Vegan Chocolate Chip Cookies with Almond Milk
Yield: 12-14 large cookies
Ingredients:
- 7 tbsp Margarine + 1 tbsp extra virgin olive oil (or 1/2 cup Earth Balance- see note)
- 1/2 cup packed brown sugar
- 1/4 cup cane sugar (or use white)
- 1 flax egg: (1 tbsp ground flaxed mixed with 3 tbsp water)
- 1 tsp vanilla extract
- 1/2 tsp baking soda
- 1/2 tsp kosher salt
- 1/2 cup whole wheat pastry flour
- 3/4 cup all-purpose flour
- 1/4 tsp cinnamon
- 1/2 cup dark chocolate chips
1. Preheat oven to 350 and line a baking sheet with parchment paper. In a small bowl, mix together the flax egg and set aside.

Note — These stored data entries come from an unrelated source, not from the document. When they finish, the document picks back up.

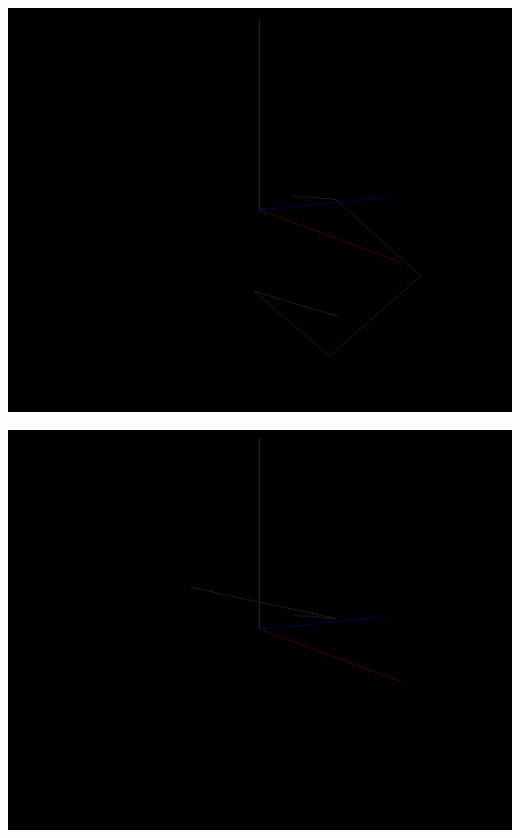 \documentclass[a4paper, 11pt]{article}
\begin{document}
            \begin{center}
                \includegraphics[width = \textwidth]{Animation1-3.PNG}
            \end{center}
            \begin{center}
                \includegraphics[width = \textwidth]{Animation1-4.PNG}
            \end{center}
\end{document}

2. With an electric mixer or in a stand mixer, beat the Earth Balance until fluffy. Add the brown sugar and cane sugar and beat for 1-2 minutes until creamy. Beat in the flax egg.
3. Beat in the remaining ingredients and fold in the chocolate chips.
4. Shape balls of dough and place on the baking sheet. Bake for 10-12 minutes (or up to 14 mins on a Silpat mat). Allow to cool for 5 mins. on the baking sheet and then transfer to a cooling rack for another 10 minutes.
Note 1) For a crispier cookie edge, use 7 tbsp margarine and 1 tbsp olive oil. I preferred cooking them this way. They also spread out a bit more. Alternatively, for a softer cookie, use 1/2 cup Earth Balance and no oil.
Note 2) As suggested by Ashley, to retain the crispy factor of the cookies place them in the freezer after cooling in a container or baggie. It was the only method I tried that kept the crispiness of the cookies! Simply thaw on the countertop.